Wind turbines seem to be on steroids these days — they’re getting bulkier and heavier, and that makes them more expensive to ship and more complex to assemble. But a startup called Boulder Wind Turbines says it has figured out a new way to lighten the load.
The Colorado company, founded in 2009, has engineered a generator that incorporates a circuit board design as one of its main components. A generator’s motor is made up of a rotating component called the rotor and a stationary part called the stator. In a typical generator today, both the rotor and the stator are made with iron wrapped with copper coils to create the magnetic field for producing mechanical energy.
But what Boulder Wind Power has done is to engineer a different kind of stator by printing copper wires onto fiber glass and laminating layers of fiber glass together to create a stator that looks, and works, like a printed circuit board, said Andy Cukurs, the startup’s CEO. This design doesn’t use iron, but it does add a magnet to the whole generator to create that magnetic field. In the end, what you get is a stator sandwiched between the magnet-lined rotor.
The printed circuit board design, Cukurs said, is “light weight, and it translates into cost savings because you don’t have to build a heavy foundation and tower. The wind industry uses weight as a proxy for cost.”
For example, a Boulder Wind Power generator for a 3 MW turbine would weight 40 percent less than more common generators, Cukurs said. If a wind tower weighs 200 metric tons, then the use of the startup’s generator can cut the weight by 6-10 metric tons, he added.
Next-gen magnets
The use of the magnets also sets the company’s technology apart. In fact, the startup’s generator design belongs to a class of technology called “direct drive permanent magnet,” which emerged in recent years to replace designs that create heavier and less efficient or reliable wind turbines. Major wind turbine makers such as Siemens and GE all have developed generators using direct-drive permanent magnets.
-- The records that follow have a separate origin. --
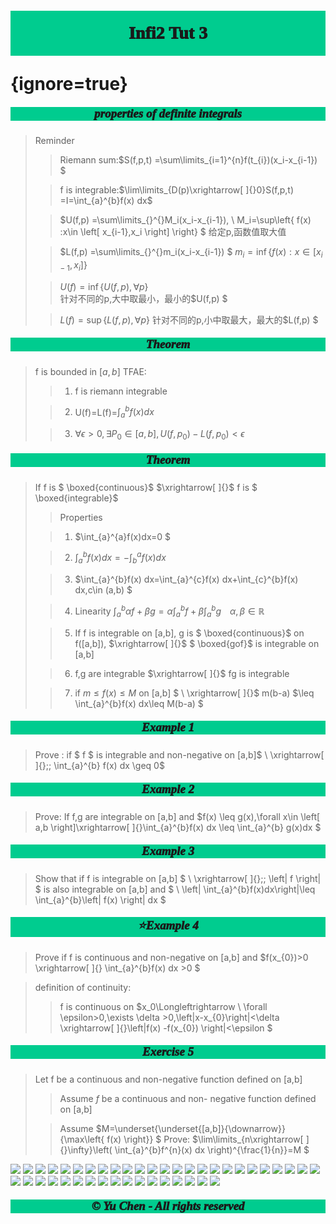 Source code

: # <p style='text-align:center;font-family:Verdana;font-weight:1000;background-color:#00cc8f;vertical-align:middle;padding:20px;margin-top:60px'>Infi2 Tut 3</p> {ignore=true}


##### <p style='text-align:center;font-size:19px;font-family:Verdana;font-weight:1000;background-color:#00cc8f;vertical-align:middle;padding:0px;margin-top:0px'>properties of definite integrals</p>

>Reminder
>
>>Riemann sum:$S(f,p,t) =\sum\limits_{i=1}^{n}f(t_{i})(x_i-x_{i-1}) $ 
>
>>f is integrable:$\lim\limits_{D(p)\xrightarrow[ ]{}0}S(f,p,t) =I=\int_{a}^{b}f(x) dx$ 
>
>>$U(f,p) =\sum\limits_{}^{}M_i(x_i-x_{i-1}), \\
M_i=\sup\left\{ f(x) :x\in \left[ x_{i-1},x_i \right] \right\} $
给定p,函数值取大值 
>
>>$L(f,p) =\sum\limits_{}^{}m_i(x_i-x_{i-1}) $ 
$m_i=\inf\left\{ f(x) :x\in \left[ x_{i-1},x_{i} \right] \right\}$ 
>
>>$U(f) =\inf\left\{ U(f,p) ,\forall p \right\}$  
针对不同的p,大中取最小，最小的$U(f,p) $ 
>
>>$L(f) =\sup\left\{ L(f,p) ,\forall p \right\}$ 
针对不同的p,小中取最大，最大的$L(f,p) $ 


##### <p style='text-align:center;font-size:19px;font-family:Verdana;font-weight:1000;background-color:#00cc8f;vertical-align:middle;padding:0px;margin-top:0px'>Theorem</p>

>f is bounded in $\left[ a,b \right]$
TFAE: 
>
>>1. f is riemann integrable 
>
>>2. U(f)=L(f)=$\int_{a}^{b}f(x)dx$ 
>
>>3. $\forall  \epsilon>0,\exists P_{0}\in \left[ a,b \right],U(f,p_{0}) -L(f,p_{0}) <\epsilon$ 


##### <p style='text-align:center;font-size:19px;font-family:Verdana;font-weight:1000;background-color:#00cc8f;vertical-align:middle;padding:0px;margin-top:0px'>Theorem </p>

>If f is $ \boxed{continuous}$  $\xrightarrow[ ]{}$ f is $ \boxed{integrable}$  
>
>>Properties
>
>>1. $\int_{a}^{a}f(x)dx=0 $ 
>
>>2. $\int_{a}^{b}f(x) dx=-\int_{b}^{a}f(x) dx$ 
>
>>3. $\int_{a}^{b}f(x) dx=\int_{a}^{c}f(x) dx+\int_{c}^{b}f(x) dx,c\in (a,b) $ 
>
>>4. Linearity
>$\int_{a}^{b} \alpha f+\beta g=\alpha \int_{a}^{b}f+\beta \int_{a}^{b}g\;\; \;\; \alpha, \beta \in \mathbb{R}$ 
>
>>5. If f is integrable on [a,b], g is $ \boxed{continuous}$ on f([a,b]), $\xrightarrow[ ]{}$ $ \boxed{gof}$  is integrable on [a,b]   
>
>>6. f,g are integrable $\xrightarrow[ ]{}$ fg is integrable
>
>>7. if $m\leq f(x) \leq M$ on [a,b] $ \\
\xrightarrow[ ]{}$ m(b-a)  $\leq \int_{a}^{b}f(x) dx\leq M(b-a) $ 


##### <p style='text-align:center;font-size:19px;font-family:Verdana;font-weight:1000;background-color:#00cc8f;vertical-align:middle;padding:0px;margin-top:0px'>Example 1</p>

>Prove : if $ f $ is integrable and non-negative on [a,b]$ \\
\xrightarrow[ ]{}\;\; \int_{a}^{b} f(x) dx \geq 0$  


##### <p style='text-align:center;font-size:19px;font-family:Verdana;font-weight:1000;background-color:#00cc8f;vertical-align:middle;padding:0px;margin-top:0px'>Example 2</p>
>Prove: If f,g are integrable on [a,b] and $f(x) \leq g(x),\forall x\in \left[ a,b \right]\xrightarrow[ ]{}\int_{a}^{b}f(x) dx \leq \int_{a}^{b} g(x)dx $ 


##### <p style='text-align:center;font-size:19px;font-family:Verdana;font-weight:1000;background-color:#00cc8f;vertical-align:middle;padding:0px;margin-top:0px'>Example 3</p>
>Show that if  f is integrable on [a,b] $ \\
\xrightarrow[ ]{}\;\; \left| f \right| $ is also integrable on [a,b] and $ \\
\left| \int_{a}^{b}f(x)dx\right|\leq \int_{a}^{b}\left| f(x) \right|  dx   $    


##### <p style='text-align:center;font-size:19px;font-family:Verdana;font-weight:1000;background-color:#00cc8f;vertical-align:middle;padding:0px;margin-top:0px'>⭐Example 4</p>
>Prove if f is continuous and non-negative on [a,b] and $f(x_{0})>0 \xrightarrow[ ]{} \int_{a}^{b}f(x) dx >0 $ 

>definition of continuity:
>
>>f is continuous on $x_0\Longleftrightarrow  \\
\forall \epsilon>0,\exists \delta >0,\left|x-x_{0}\right|<\delta \xrightarrow[ ]{}\left|f(x) -f(x_{0}) \right|<\epsilon $ 


##### <p style='text-align:center;font-size:19px;font-family:Verdana;font-weight:1000;background-color:#00cc8f;vertical-align:middle;padding:0px;margin-top:0px'>Exercise 5</p>
>Let f be a continuous and non-negative function defined on [a,b]
>
>>Assume $f$  be  a continuous and non- negative function defined on [a,b] 
>
>>Assume $M=\underset{\underset{[a,b]}{\downarrow}}{\max\left\{ f(x)  \right\}} $ 
Prove: $\lim\limits_{n\xrightarrow[ ]{}\infty}\left( \int_{a}^{b}f^{n}(x) dx    \right)^{\frac{1}{n}}=M $   



















[![](https://img.shields.io/badge/Yu%20Chen-chen11976%40gtiit.edu.cn-%2300FFFF)](chen11976@gtiit.edu.cn) [![](https://img.shields.io/badge/Code%20in-Latex%20--%20Katex-%23ffd700)]()  [![](https://img.shields.io/badge/Yu%20Chen-Home-%09%234169E1)](https://ferneychen.github.io) [![](https://img.shields.io/badge/Mozilla%20Public%20License-2.0-rgb(27%2C181%2C214))](https://www.mozilla.org/en-US/MPL/2.0/)
[![](https://img.shields.io/badge/Windows-10-2376bc?style=flat-square&logo=windows&logoColor=ffffff)](https://www.microsoft.com/windows/get-windows-10) [![](https://img.shields.io/badge/Linux-Ubuntu-2376bc?style=flat-square&logo=ubuntu&logoColor=ffffff)](https://ubuntu.com/) [![](https://img.shields.io/badge/Linux-Centos-2376bc?style=flat-square&logo=centos&logoColor=ffffff)](https://www.centos.org/) [![](https://img.shields.io/badge/MacOS-Monterey-2376bc?style=flat-square&logo=apple&logoColor=ffffff)](https://www.apple.com/) [![](https://img.shields.io/badge/IDE-Visual%20Studio%20Code-blue?style=flat-square&logo=visual-studio-code&logoColor=ffffff)](https://code.visualstudio.com/) [![](https://img.shields.io/badge/Intellij-Idea-blue?style=flat-square&logo=intellijidea&logoColor=ffffff)](https://www.jetbrains.com/idea/) [![](https://img.shields.io/badge/IDE-Goland-blue?style=flat-square&logo=jetbrains&logoColor=ffffff)](https://www.jetbrains.com/go/) [![](https://img.shields.io/badge/IDE-PyCharm-blue?style=flat-square&logo=jetbrains&logoColor=ffffff)](https://www.jetbrains.com/pycharm/) [![](https://img.shields.io/badge/IDE-Clion-blue?style=flat-square&logo=jetbrains&logoColor=ffffff)](https://www.jetbrains.com/clion/) [![](https://img.shields.io/badge/IDE-WebStorm-blue?style=flat-square&logo=jetbrains&logoColor=ffffff)](https://www.jetbrains.com/webstorm/) [![](https://img.shields.io/badge/Andriod-Studio-blue?style=flat-square&logo=android&logoColor=ffffff)](https://developer.android.com/studio/) [![](https://img.shields.io/badge/Linux-Vim-blue?style=flat-square&logo=vim&logoColor=ffffff)](https://www.vim.org/) [![](https://img.shields.io/badge/-Java-007396?style=flat-square&logo=java&logoColor=ffffff)](https://www.java.com/) [![](https://img.shields.io/badge/-Golang-f05032?style=flat-square&logo=go&logoColor=ffffff)](https://golang.org/) [![](https://img.shields.io/badge/-C++-269539?style=flat-square&logo=c%2B%2B&logoColor=ffffff)](https://www.cplusplus.com/) [![](https://img.shields.io/badge/-Rust-003545?style=flat-square&logo=rust&logoColor=ffffff)](https://www.rust-lang.org/) [![](https://img.shields.io/badge/-Python-3776AB?style=flat-square&logo=python&logoColor=ffffff)](https://www.python.org/) [![](https://img.shields.io/badge/-Scala-2496ED?style=flat-square&logo=scala&logoColor=ffffff)](https://www.scala-lang.org/) [![](https://img.shields.io/badge/-JavaScript-f7e018?style=flat-square&logo=javascript&logoColor=white)](https://www.ecma-international.org/) [![](https://img.shields.io/badge/-HTML5-E34F26?style=flat-square&logo=html5&logoColor=white)](https://html.spec.whatwg.org/) [![](https://img.shields.io/badge/-CSS3-1572B6?style=flat-square&logo=css3&logoColor=white)](https://www.w3.org/Style/CSS/) [![](https://img.shields.io/badge/-Less-43853d?style=flat-square&logo=less&logoColor=white)](https://lesscss.org/) [![](https://img.shields.io/badge/TypeScript-cb3837?style=flat-square&logo=TypeScript&logoColor=ffffff)](https://www.typescriptlang.org/) [![](https://img.shields.io/badge/Kotlin-2496ED?style=flat-square&logo=kotlin&logoColor=ffffff)](https://kotlinlang.org/) [![](https://img.shields.io/badge/Dart-003545?style=flat-square&logo=dart&logoColor=ffffff)](https://dart.dev/) [![](https://img.shields.io/badge/Lua-cb3837?style=flat-square&logo=lua&logoColor=ffffff)](https://www.lua.org/) [![](https://img.shields.io/badge/Shell-f05032?style=flat-square&logo=powershell&logoColor=ffffff)](https://www.shell.com/) [![](https://img.shields.io/badge/C%23-43853d?style=flat-square&logo=CSharp&logoColor=ffffff)](https://docs.microsoft.com/en-us/dotnet/csharp/) [![](https://img.shields.io/badge/-Spring-6DB33F?style=flat-square&logo=spring&logoColor=white)](https://spring.io/projects/spring-framework/) [![](https://img.shields.io/badge/-Docker-2496ED?style=flat-square&logo=docker&logoColor=ffffff)](https://www.docker.com/) [![](https://img.shields.io/badge/-MySQL-003545?style=flat-square&logo=mysql&logoColor=white)](https://www.mysql.com/) [![](https://img.shields.io/badge/-PostgreSQL-005571?style=flat-square&logo=postgresql&logoColor=white)](https://www.postgresql.org/) [![](https://img.shields.io/badge/-NPM-cb3837?style=flat-square&logo=npm&logoColor=white)](https://npmjs.com/) [![](https://img.shields.io/badge/-Git-f05032?style=flat-square&logo=git&logoColor=white)](https://git-scm.com/) [![](https://img.shields.io/badge/-Node.js-43853d?style=flat-square&logo=node.js&logoColor=ffffff)](https://nodejs.org/) [![](https://img.shields.io/badge/-jQuery-003545?style=flat-square&logo=jquery&logoColor=white)](https://jquery.com/) [![](https://img.shields.io/badge/-PyTorch-269539?style=flat-square&logo=pytorch&logoColor=white)](https://pytorch.org/) [![](https://img.shields.io/badge/-Markdown-003545?style=flat-square&logo=markdown&logoColor=white)](https://daringfireball.net/projects/markdown/)  
##### <p style='text-align:center;font-size:19px;font-family:Verdana;font-weight:600;font-weight:1000;background-color:#00cc8f;vertical-align:middle;padding:0px;margin-top:0px'>© Yu Chen - All rights reserved</p>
But whether the technology can really deliver the savings remains a big debate.
The startup has built a 3 MW generator to show how its technology works. It’s close to signing its first deal to create a prototype for a customer, who will give the equipment a whirl and decide if it wants to place an order for more. Cukurs declined to name this potential customer. If all goes well with the deal, Boulder Wind Power will work on delivering the prototype by the end of 2013 or early 2014. Its first revenues could come in 2015.
The startup doesn’t plan to make and sell generators, however. Instead, it plans to make money mostly by licensing its technology. This approach takes away the pressure of having to raise lots of money to build factories or dealing with multiple manufacturers to source various components. But the company does plan to sell the stators and will hire a manufacturer to make them.
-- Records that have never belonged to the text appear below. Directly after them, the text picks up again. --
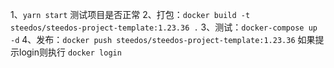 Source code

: 1、`yarn start` 测试项目是否正常
2、打包：`docker build -t steedos/steedos-project-template:1.23.36 .`
3、测试：`docker-compose up -d`
4、发布：`docker push steedos/steedos-project-template:1.23.36` 如果提示login则执行 `docker login` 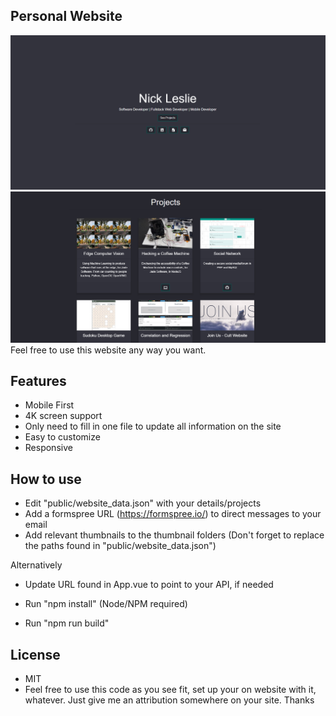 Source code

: ## Personal Website

![Title Section](./Pictures/titlepage.png)
![Projects Section](./Pictures/projects.png)
Feel free to use this website any way you want.

## Features
- Mobile First
- 4K screen support
- Only need to fill in one file to update all information on the site
- Easy to customize
- Responsive

## How to use

- Edit "public/website_data.json" with your details/projects
- Add a formspree URL (https://formspree.io/) to direct messages to your email
- Add relevant thumbnails to the thumbnail folders (Don't forget to replace the paths found in "public/website_data.json")

Alternatively

- Update URL found in App.vue to point to your API, if needed

- Run "npm install" (Node/NPM required)
- Run "npm run build"

## License
- MIT
- Feel free to use this code as you see fit, set up your on website with it, whatever. Just give me an attribution somewhere on your site. Thanks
But whether the direct-drive permanent magnet technology can really deliver on its technical promises remains a big debate. Wind turbine makers began introducing permanent generators in 2006, but this type of generators isn’t widely used, according to a report by the U.S. Geological Survey.
Permanent magnets made using rare earth elements are more powerful and efficient than those made with non-rare earth materials, but the use of rare earth also increases the costs. Most of the rare earth elements are produced in China, which curbed their exports in the past and caused a spike in their prices. Efforts to produce rare earth in other parts of the world have been underway in countries such as Malaysia and the U.S. by companies such as Colorado-based Molycorp.
Boulder Wind Power’s technology uses neodymium, a rare earth element, and it counts Molycorp as an investor. Cukurs said high pricing was an obstacle that prevented the wider adoption of permanent magnets in the past, but the prices have come down. Meanwhile, some companies are developing better-performing generators that won’t need rare earth at all.
Boulder Wind Power has raised $ 46.5 million in equity total from investors that also included New Enterprise Associates, and is looking at raising another round in 2014 if not sooner.